Roger Ream [00:20:38] Well, there’s a lot in what you just said that I’d like to talk about. I will say first off, I’m old enough to have met Hayek on a number of occasions. You’re dating me by saying you weren’t old enough to have met.

John Hood [00:20:51] I was actually old enough and I did see him across the room one time but that’s not the same thing as meeting him.

Roger Ream [00:20:56] No, no. Also, you name some, you know, great people that we need to be reading today still. Frank Meyer and of course, Stan Evans didn’t write a lot. I mean, he did. He wrote some excellent books.

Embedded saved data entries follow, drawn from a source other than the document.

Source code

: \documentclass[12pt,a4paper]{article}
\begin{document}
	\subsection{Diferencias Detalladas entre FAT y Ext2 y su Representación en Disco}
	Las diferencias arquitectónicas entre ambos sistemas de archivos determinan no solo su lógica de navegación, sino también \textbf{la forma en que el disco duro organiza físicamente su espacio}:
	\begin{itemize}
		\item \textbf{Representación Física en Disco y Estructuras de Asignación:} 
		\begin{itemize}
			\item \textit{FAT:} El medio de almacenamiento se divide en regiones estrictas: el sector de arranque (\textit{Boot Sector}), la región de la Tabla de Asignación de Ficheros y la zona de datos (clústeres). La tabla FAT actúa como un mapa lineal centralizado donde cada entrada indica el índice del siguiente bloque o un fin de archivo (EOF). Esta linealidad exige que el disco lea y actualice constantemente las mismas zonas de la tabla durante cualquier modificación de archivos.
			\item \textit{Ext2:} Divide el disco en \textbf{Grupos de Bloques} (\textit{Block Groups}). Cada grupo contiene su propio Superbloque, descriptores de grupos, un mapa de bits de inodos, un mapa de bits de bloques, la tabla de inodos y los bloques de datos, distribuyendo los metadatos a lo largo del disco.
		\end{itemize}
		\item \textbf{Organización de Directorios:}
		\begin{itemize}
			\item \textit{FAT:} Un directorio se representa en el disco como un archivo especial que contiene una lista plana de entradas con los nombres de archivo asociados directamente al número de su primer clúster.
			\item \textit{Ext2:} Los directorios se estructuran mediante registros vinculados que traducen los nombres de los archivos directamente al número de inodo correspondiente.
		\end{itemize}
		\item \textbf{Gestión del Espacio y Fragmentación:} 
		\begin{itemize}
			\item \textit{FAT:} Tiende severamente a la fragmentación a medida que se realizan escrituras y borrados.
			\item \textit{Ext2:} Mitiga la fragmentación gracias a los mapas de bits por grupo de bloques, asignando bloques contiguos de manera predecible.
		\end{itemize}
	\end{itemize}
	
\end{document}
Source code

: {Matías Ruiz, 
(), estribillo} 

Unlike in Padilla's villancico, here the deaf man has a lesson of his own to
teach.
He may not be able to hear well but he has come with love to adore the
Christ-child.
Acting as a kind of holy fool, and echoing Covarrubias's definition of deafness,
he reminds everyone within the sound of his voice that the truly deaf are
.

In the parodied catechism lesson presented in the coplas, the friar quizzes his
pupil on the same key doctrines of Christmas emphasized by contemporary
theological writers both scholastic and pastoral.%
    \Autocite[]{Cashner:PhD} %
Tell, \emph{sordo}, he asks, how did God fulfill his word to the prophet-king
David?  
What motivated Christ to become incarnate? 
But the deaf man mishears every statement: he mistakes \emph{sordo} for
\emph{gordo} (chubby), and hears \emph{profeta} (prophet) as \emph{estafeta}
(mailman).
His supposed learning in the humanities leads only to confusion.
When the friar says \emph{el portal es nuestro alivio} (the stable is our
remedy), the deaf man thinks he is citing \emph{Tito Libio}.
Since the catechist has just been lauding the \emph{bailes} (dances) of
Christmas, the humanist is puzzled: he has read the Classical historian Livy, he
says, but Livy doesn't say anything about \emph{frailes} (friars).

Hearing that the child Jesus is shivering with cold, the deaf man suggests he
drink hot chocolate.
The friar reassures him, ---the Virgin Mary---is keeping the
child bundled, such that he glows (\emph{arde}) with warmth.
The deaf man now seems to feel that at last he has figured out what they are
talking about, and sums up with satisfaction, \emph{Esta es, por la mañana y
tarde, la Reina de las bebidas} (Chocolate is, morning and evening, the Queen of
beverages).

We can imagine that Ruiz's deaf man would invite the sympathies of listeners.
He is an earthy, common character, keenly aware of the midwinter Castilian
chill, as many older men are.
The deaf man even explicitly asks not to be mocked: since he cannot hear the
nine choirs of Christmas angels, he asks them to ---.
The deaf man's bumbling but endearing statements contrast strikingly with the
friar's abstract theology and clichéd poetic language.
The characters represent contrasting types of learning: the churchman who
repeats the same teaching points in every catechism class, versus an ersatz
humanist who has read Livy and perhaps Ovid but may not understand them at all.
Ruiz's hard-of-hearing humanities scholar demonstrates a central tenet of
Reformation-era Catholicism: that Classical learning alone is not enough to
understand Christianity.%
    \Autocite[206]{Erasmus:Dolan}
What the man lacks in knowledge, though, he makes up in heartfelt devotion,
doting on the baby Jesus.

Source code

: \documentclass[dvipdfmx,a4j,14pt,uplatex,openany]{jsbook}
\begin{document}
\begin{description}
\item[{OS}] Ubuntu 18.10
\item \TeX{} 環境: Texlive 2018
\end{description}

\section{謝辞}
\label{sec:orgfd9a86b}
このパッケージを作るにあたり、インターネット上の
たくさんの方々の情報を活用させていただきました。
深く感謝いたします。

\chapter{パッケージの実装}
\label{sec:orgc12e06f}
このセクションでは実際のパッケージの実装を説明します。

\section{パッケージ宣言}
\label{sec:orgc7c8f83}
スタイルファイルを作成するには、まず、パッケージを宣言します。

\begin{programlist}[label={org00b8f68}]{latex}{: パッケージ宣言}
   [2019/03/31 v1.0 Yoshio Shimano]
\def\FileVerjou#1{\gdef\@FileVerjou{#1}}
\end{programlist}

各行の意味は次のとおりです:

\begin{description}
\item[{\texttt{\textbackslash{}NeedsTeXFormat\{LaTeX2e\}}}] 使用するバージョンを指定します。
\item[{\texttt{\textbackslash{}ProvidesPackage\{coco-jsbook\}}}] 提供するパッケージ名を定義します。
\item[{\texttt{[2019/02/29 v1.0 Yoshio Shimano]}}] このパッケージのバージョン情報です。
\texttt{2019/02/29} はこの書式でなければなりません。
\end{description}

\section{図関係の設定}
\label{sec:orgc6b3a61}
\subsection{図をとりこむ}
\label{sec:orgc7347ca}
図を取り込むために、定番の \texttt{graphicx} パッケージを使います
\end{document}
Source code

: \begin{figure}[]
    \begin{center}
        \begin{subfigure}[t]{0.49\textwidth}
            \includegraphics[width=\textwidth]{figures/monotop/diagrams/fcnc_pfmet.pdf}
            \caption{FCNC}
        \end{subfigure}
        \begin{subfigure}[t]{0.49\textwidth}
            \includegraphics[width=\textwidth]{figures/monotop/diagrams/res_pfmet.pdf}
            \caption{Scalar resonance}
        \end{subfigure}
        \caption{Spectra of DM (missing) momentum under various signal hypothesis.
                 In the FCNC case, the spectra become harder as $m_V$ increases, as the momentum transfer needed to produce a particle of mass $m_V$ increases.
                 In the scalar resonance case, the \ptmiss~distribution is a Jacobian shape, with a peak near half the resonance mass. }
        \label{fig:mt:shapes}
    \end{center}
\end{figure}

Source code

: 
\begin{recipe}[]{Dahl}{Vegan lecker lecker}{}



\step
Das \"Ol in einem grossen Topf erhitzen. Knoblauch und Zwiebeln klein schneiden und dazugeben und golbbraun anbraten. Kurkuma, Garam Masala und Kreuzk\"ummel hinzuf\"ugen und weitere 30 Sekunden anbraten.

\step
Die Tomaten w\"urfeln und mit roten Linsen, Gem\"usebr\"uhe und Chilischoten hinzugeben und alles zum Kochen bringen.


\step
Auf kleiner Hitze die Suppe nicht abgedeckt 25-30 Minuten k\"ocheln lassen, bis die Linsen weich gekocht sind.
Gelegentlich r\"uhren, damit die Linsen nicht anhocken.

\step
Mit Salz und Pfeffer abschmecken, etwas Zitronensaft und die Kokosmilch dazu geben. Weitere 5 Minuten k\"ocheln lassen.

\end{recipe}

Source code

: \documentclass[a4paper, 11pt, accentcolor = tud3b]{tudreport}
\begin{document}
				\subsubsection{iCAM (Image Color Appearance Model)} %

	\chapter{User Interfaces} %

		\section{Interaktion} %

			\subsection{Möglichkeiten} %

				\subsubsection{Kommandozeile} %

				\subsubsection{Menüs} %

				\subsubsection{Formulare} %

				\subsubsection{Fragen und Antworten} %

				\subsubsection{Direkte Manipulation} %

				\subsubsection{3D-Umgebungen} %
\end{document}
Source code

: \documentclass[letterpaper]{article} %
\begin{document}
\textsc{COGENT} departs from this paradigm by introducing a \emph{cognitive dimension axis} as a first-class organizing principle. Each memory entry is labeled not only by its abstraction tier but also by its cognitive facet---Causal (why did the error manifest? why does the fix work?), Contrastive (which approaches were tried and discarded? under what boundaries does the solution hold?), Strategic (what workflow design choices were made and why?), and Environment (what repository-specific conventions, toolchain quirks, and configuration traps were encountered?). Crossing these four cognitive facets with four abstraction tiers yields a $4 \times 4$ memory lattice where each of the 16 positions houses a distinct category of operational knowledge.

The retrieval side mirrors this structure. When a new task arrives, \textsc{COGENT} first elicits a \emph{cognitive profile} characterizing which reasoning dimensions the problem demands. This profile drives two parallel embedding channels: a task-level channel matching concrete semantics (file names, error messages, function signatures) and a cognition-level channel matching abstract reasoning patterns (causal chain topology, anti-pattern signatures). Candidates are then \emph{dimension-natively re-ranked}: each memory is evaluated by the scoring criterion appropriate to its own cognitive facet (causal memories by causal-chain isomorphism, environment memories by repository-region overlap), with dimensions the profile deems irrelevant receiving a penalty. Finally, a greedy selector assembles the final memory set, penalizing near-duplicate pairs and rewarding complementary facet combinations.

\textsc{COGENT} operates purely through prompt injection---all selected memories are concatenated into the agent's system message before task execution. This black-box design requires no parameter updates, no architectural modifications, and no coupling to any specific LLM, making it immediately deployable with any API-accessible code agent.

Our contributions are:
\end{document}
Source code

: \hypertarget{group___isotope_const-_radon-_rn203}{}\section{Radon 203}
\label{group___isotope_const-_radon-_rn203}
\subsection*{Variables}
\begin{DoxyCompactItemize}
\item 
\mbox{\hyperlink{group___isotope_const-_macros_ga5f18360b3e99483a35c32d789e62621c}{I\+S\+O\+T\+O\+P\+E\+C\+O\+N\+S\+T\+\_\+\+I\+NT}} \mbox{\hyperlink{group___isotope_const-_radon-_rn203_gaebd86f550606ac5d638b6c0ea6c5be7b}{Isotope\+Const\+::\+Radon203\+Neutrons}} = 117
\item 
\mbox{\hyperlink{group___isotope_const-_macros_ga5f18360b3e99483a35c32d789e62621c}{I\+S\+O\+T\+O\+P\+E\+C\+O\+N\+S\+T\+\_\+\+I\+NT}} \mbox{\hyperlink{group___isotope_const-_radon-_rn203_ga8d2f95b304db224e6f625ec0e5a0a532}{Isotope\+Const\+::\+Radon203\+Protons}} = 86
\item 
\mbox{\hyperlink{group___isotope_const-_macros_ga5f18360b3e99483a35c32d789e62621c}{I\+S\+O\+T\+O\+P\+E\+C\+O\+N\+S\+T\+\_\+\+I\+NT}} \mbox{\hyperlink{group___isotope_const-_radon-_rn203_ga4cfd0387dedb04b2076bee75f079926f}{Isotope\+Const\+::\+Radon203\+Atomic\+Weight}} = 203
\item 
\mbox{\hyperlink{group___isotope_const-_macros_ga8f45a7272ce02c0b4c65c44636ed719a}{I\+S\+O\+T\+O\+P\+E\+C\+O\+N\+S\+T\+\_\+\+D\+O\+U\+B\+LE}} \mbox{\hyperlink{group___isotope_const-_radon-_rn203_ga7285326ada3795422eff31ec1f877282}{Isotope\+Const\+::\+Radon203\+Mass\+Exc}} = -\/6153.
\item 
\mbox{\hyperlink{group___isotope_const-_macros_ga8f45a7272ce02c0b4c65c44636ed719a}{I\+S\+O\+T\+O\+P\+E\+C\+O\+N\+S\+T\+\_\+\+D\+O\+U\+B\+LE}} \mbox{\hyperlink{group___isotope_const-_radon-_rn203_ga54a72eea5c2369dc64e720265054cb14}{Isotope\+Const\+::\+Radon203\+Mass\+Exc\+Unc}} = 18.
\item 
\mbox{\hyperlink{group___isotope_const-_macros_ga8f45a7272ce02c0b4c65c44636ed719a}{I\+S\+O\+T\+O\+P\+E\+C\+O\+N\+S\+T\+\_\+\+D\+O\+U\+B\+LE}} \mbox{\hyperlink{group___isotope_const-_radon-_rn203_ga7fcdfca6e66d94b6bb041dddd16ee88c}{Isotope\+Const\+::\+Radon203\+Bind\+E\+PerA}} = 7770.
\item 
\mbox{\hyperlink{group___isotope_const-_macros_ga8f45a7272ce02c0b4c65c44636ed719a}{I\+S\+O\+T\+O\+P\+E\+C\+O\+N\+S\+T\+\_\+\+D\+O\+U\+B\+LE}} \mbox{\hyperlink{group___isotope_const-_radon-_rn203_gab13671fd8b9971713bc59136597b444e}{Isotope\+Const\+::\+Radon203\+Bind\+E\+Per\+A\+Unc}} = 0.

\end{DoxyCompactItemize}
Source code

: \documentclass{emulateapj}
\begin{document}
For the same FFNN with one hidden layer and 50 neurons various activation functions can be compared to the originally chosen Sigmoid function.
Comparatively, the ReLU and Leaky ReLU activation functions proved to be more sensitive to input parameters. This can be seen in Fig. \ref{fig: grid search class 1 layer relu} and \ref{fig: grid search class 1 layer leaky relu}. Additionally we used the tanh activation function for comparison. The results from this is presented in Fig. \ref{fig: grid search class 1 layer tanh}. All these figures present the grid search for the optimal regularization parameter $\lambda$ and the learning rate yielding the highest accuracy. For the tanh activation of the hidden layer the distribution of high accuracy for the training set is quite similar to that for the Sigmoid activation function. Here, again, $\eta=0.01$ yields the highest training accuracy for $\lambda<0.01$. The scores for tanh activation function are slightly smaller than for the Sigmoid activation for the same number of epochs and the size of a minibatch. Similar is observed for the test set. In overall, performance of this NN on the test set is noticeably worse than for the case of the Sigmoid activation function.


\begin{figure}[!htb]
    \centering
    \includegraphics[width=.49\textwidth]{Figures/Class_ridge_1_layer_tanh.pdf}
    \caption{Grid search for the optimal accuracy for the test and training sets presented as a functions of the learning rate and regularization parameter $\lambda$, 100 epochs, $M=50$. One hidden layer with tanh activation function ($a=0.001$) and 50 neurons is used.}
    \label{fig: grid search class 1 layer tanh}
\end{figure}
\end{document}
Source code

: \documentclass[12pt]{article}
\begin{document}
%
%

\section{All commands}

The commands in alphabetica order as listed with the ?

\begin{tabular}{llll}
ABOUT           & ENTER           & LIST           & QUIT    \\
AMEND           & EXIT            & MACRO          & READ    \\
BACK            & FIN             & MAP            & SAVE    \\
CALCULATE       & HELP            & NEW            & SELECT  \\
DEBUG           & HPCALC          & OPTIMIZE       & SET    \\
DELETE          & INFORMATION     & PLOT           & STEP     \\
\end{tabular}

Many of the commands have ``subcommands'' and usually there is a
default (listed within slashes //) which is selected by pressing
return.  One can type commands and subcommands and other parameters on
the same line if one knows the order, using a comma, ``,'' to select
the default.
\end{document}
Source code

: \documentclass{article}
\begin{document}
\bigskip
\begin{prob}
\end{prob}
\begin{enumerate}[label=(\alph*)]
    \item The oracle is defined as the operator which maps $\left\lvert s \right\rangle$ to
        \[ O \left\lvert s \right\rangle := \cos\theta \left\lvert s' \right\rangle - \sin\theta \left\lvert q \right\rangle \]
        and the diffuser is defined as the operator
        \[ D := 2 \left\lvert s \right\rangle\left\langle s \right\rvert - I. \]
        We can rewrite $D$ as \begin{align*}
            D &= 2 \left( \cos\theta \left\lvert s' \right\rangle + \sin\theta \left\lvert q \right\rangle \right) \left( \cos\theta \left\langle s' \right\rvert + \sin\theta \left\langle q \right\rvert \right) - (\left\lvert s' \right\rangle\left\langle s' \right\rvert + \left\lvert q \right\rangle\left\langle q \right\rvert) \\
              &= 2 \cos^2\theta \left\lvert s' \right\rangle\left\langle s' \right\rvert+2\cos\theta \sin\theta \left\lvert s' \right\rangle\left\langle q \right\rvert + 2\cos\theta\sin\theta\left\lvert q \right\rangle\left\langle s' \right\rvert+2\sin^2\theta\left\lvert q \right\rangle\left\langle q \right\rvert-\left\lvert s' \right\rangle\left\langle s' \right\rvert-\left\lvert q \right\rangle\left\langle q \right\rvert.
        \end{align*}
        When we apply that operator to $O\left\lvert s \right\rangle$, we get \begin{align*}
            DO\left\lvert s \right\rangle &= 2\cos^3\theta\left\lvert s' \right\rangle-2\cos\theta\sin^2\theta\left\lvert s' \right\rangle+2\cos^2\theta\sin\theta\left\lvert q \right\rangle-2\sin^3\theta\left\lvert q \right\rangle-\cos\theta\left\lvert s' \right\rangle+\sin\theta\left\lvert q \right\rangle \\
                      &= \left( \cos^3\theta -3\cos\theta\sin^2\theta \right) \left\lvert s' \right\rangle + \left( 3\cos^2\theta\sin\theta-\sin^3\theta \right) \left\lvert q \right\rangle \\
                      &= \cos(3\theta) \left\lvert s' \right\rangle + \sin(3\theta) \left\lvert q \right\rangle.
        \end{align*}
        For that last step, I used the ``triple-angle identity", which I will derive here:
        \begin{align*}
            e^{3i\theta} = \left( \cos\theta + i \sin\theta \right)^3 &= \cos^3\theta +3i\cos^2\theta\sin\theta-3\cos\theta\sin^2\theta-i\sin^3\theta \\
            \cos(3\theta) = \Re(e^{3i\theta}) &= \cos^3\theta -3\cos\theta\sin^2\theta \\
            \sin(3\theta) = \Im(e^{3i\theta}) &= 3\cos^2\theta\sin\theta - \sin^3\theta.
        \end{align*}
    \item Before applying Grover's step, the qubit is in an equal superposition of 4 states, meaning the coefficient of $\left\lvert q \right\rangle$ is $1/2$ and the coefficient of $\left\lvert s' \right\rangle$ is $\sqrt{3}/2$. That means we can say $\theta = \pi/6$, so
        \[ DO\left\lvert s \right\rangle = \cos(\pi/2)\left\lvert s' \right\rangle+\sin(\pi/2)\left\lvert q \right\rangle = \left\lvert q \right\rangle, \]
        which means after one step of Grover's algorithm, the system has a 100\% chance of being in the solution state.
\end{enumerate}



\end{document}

John Hood [00:21:10] People ask me sometimes, “why do you insist on Freedom Conservatism?” Then they suggest other ideas, which for various reasons, including advertising and marketing reasons, I reject because we can’t shorten them to free con as easily as this one. You know, there are other kinds of labels just don’t work. But one of the things I pointed out is we are obviously in the Frank Meyer and Stan Evans tradition. What are the major works that lay out this tradition? Well, Stans was called, “The Theme is Freedom.”

Roger Ream [00:21:40] Which we sponsored, we gave Stan a grant to write that book. It was David Jones.

John Hood [00:21:46] What’s the most famous of Frank Meyer’s works in this area? In Defense of Freedom. Freedom, freedom, freedom. I hear a theme. I hear a commonality.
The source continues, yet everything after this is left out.